Wednesday, December 2, 2015

Mother Bruce by Ryan T. Higgins

Mother Bruce by Ryan T. Higgins
Disney Hyperion

Rating: 5 stars

Last night in between stringing the lights on our house and setting up the tree, I forced my kids to stop to eat dinner. They didn't want to--they felt and loved the momentum of decorating for Christmas and wanted to ignore their empty stomachs and increased crabbiness. They needed less persuasion when I promised we'd read books during dinner, a habit started nearly a decade ago when Lorelei was our only child and only a baby.

Ben grabbed Mother Bruce, but it was Kiefer who chose it first (the perks of being the youngest). And it was Kiefer who wanted to hear it again two hours later at his bedtime. It's one of those books--a book you'll read again and again because it's so funny, and so sweet.

Bruce is a grump of a bear who doesn't like sunny days or rainy days or cute little animals. He just likes eggs--eggs of all sorts. (Cue Bubba Blue's voice from "Forrest Gump" here.) Eggs on toast. Eggs Benedict. Deviled eggs. Eggs soufflé. Sunny-side up eggs. And then he discovered another "fancy recipe that he found on the internet:" hard-boiled goose eggs drizzled with honey-salmon sauce. Yum!

So he catches a few salmon, collects honey from a beehive, and visits Mrs. Goose to grab some eggs.

He runs into a few problems while cooking, so instead of getting hard-boiled eggs, he gets goslings. That's right: the eggs hatch instead of cook! Funny (and a little horrifying)!

It was hard work.
All of a sudden, Bruce is Mother Bruce with four goslings calling him "MAMA!" He tries to return them to Mrs. Goose, but she's gone south for the winter. The goslings won't stop following Bruce, so he tries to make the best of it. He tries to be a pretty good mama by bjorning the babies, letting them paint, feeding them, napping with them. The seasons pass and he tries to teach them to fly away, but they just buy warm winter stuff so they can stick around.
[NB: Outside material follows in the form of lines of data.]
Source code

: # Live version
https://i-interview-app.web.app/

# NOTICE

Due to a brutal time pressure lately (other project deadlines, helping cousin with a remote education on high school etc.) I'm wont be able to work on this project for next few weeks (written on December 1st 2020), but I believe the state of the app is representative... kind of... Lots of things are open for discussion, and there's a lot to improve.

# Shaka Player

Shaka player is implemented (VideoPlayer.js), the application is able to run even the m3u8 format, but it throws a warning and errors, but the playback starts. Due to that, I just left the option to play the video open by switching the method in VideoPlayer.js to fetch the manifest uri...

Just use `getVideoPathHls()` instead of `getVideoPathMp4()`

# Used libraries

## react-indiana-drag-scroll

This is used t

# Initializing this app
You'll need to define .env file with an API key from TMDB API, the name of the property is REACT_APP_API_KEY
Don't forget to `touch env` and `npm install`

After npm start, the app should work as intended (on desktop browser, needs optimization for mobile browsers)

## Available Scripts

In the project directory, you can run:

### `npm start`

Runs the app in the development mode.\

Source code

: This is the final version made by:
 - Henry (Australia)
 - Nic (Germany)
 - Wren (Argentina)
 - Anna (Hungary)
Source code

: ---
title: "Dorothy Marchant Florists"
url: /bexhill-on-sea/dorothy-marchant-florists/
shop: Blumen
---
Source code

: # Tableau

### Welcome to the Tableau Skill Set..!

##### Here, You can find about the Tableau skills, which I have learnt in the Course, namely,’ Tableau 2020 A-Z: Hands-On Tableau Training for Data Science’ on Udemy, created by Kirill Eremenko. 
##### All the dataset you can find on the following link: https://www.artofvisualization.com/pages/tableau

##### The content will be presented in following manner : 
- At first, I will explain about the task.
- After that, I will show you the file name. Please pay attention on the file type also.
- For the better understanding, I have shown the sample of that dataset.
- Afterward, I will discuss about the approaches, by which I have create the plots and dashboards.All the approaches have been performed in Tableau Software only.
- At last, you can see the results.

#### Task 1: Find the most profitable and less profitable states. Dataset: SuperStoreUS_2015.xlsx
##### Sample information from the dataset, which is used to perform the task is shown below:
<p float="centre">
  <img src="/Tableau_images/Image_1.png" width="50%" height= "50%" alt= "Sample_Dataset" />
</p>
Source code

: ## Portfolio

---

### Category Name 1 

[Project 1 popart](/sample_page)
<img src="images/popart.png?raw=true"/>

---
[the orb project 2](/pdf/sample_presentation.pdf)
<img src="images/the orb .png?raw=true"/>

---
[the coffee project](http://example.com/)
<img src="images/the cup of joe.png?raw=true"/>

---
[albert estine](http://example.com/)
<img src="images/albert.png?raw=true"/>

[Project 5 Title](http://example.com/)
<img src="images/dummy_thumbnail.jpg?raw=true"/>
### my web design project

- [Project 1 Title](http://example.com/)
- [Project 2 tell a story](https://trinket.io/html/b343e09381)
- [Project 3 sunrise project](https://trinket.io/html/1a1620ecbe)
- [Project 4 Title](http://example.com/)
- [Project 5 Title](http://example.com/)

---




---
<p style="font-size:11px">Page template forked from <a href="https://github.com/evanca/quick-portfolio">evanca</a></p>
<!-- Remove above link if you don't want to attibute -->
Finally, Bruce buys five tickets to Florida. And that's what they end up doing every winter: They go south together, and "laze about at the beach in tacky shirts, sipping ice cold lemonade, while Bruce dreams of new recipes--recipes that don't hatch!"

Dee-light-full!!

The story and the writing are both great--clever and witty and silly and good. But the illustrations bring the whole book up to another level entirely. The images just cracked us all up. Bruce pushing the grocery cart through the forest looking for ingredients sent my kids into a fit of laughter. Bruce dropping his load of firewood at the sight of four goslings starting at him from his pot made us smile. Grumpy Bruce with four innocent goslings following up a tree made them all laugh again.

You can't go wrong with this book--we give Mother Bruce eight thumb's up!